**Problem to solve:** From the first line of the data below through the line holding "- [ ] Documentation complete and reviewed", output each line exactly and leave the pictures out.

**Records provided:**
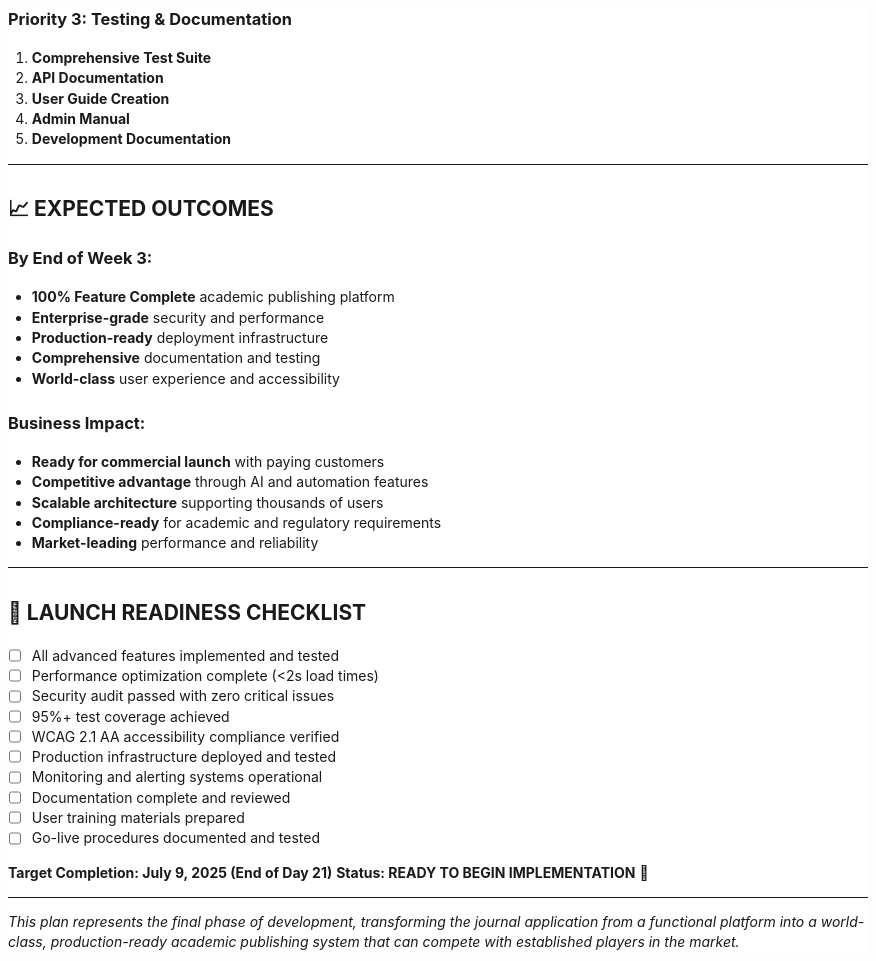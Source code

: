### **Priority 3: Testing & Documentation**
1. **Comprehensive Test Suite**
2. **API Documentation**
3. **User Guide Creation**
4. **Admin Manual**
5. **Development Documentation**

---

## 📈 **EXPECTED OUTCOMES**

### **By End of Week 3:**
- **100% Feature Complete** academic publishing platform
- **Enterprise-grade** security and performance
- **Production-ready** deployment infrastructure
- **Comprehensive** documentation and testing
- **World-class** user experience and accessibility

### **Business Impact:**
- **Ready for commercial launch** with paying customers
- **Competitive advantage** through AI and automation features
- **Scalable architecture** supporting thousands of users
- **Compliance-ready** for academic and regulatory requirements
- **Market-leading** performance and reliability

---

## 🚀 **LAUNCH READINESS CHECKLIST**

- [ ] All advanced features implemented and tested
- [ ] Performance optimization complete (<2s load times)
- [ ] Security audit passed with zero critical issues
- [ ] 95%+ test coverage achieved
- [ ] WCAG 2.1 AA accessibility compliance verified
- [ ] Production infrastructure deployed and tested
- [ ] Monitoring and alerting systems operational
- [ ] Documentation complete and reviewed
- [ ] User training materials prepared
- [ ] Go-live procedures documented and tested

**Target Completion: July 9, 2025 (End of Day 21)**
**Status: READY TO BEGIN IMPLEMENTATION** 🎯

---

*This plan represents the final phase of development, transforming the journal application from a functional platform into a world-class, production-ready academic publishing system that can compete with established players in the market.*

**Exercise response:**
Source code

:### **Priority 3: Testing & Documentation**
1. **Comprehensive Test Suite**
2. **API Documentation**
3. **User Guide Creation**
4. **Admin Manual**
5. **Development Documentation**

---

## 📈 **EXPECTED OUTCOMES**

### **By End of Week 3:**
- **100% Feature Complete** academic publishing platform
- **Enterprise-grade** security and performance
- **Production-ready** deployment infrastructure
- **Comprehensive** documentation and testing
- **World-class** user experience and accessibility

### **Business Impact:**
- **Ready for commercial launch** with paying customers
- **Competitive advantage** through AI and automation features
- **Scalable architecture** supporting thousands of users
- **Compliance-ready** for academic and regulatory requirements
- **Market-leading** performance and reliability

---

## 🚀 **LAUNCH READINESS CHECKLIST**

- [ ] All advanced features implemented and tested
- [ ] Performance optimization complete (<2s load times)
- [ ] Security audit passed with zero critical issues
- [ ] 95%+ test coverage achieved
- [ ] WCAG 2.1 AA accessibility compliance verified
- [ ] Production infrastructure deployed and tested
- [ ] Monitoring and alerting systems operational
- [ ] Documentation complete and reviewed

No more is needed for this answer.